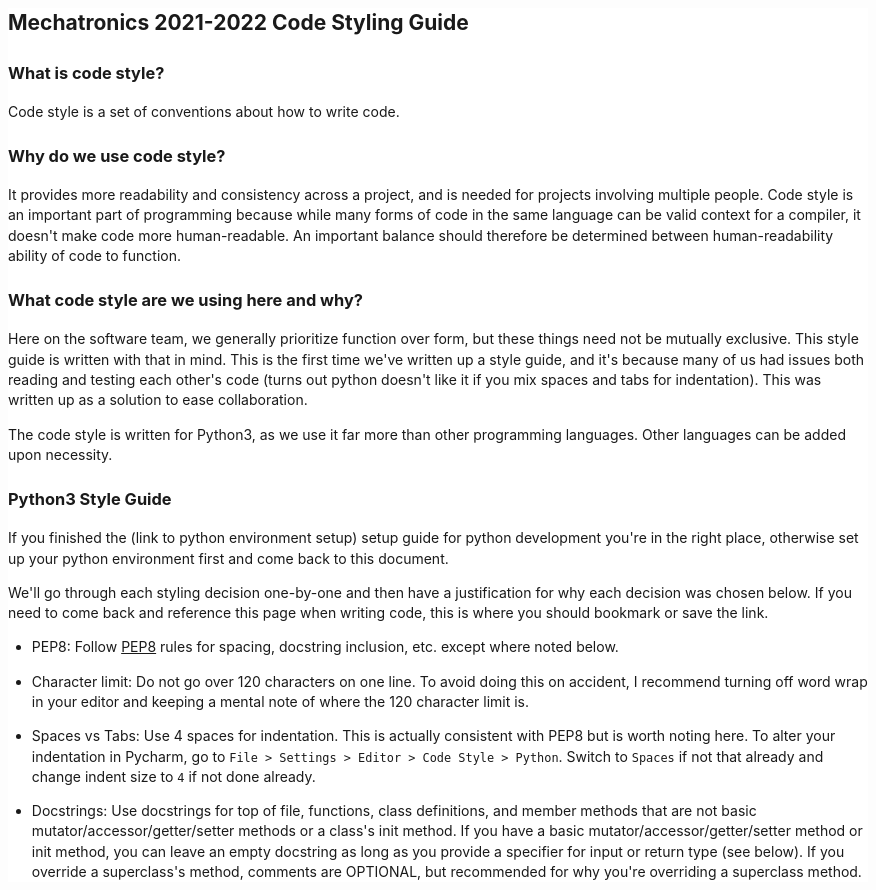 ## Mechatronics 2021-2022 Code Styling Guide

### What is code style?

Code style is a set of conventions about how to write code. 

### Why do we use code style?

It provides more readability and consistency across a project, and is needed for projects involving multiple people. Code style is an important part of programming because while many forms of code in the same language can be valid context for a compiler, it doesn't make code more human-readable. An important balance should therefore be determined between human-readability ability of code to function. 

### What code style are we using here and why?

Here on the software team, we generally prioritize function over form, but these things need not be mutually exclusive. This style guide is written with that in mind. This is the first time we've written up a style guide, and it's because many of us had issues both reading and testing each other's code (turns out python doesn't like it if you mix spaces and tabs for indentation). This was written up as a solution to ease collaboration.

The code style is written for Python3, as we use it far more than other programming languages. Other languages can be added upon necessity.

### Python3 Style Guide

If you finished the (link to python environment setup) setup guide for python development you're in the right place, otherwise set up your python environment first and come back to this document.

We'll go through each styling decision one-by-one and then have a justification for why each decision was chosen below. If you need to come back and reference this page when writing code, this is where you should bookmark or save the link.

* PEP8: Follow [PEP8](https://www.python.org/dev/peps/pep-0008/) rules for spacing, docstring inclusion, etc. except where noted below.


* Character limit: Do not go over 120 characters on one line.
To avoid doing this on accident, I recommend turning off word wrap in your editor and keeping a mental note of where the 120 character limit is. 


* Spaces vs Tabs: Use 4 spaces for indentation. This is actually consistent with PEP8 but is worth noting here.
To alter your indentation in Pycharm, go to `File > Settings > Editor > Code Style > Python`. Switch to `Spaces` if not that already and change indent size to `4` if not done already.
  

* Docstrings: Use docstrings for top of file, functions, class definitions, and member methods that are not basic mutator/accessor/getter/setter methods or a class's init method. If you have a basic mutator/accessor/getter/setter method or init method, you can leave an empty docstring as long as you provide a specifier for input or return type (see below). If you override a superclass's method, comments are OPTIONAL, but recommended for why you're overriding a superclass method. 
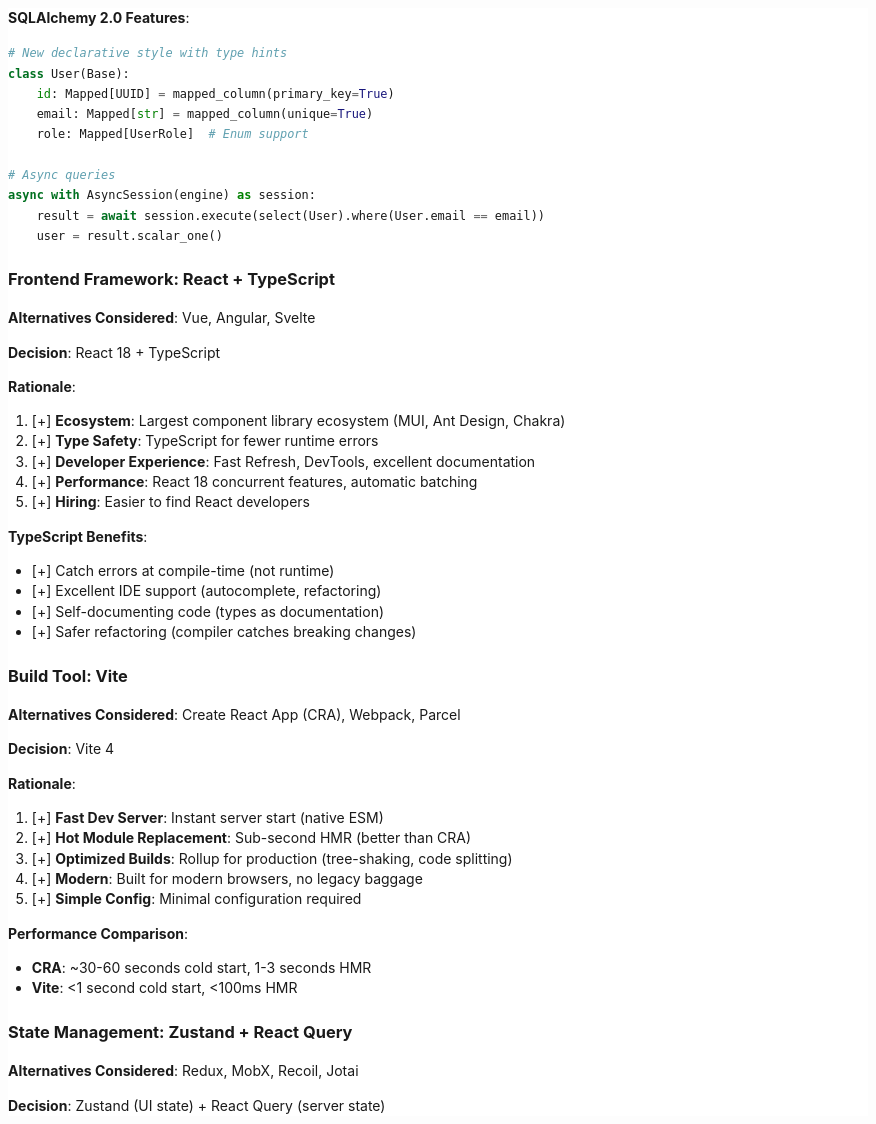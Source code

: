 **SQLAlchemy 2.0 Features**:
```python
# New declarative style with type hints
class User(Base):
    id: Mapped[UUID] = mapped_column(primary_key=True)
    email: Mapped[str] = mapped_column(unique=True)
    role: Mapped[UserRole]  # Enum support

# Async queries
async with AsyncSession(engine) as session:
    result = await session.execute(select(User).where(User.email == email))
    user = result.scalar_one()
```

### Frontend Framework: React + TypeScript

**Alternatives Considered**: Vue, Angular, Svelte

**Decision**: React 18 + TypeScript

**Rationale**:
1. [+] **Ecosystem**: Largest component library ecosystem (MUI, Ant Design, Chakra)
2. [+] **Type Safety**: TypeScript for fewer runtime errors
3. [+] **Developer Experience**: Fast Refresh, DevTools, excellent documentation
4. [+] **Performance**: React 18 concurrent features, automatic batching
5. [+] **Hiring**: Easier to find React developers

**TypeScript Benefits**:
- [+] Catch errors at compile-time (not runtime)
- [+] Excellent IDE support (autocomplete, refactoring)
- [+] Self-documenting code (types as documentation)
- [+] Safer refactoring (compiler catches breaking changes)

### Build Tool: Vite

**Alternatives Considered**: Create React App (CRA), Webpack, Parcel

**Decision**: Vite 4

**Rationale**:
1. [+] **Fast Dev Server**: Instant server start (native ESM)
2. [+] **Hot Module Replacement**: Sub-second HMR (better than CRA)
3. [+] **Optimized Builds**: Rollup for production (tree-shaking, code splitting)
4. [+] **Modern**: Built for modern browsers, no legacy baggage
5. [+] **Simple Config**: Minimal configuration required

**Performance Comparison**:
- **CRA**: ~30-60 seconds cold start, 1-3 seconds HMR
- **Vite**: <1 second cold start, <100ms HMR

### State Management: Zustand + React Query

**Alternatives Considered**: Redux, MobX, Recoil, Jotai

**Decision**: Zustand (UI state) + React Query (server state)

* * * * * * *

Exercise: Reproduce the records word for word, please, from their first line up to and including the line that contains "### Why do we use code style?", but no pictures.

Result for this task:
 ## Mechatronics 2021-2022 Code Styling Guide

### What is code style?

Code style is a set of conventions about how to write code. 

### Why do we use code style?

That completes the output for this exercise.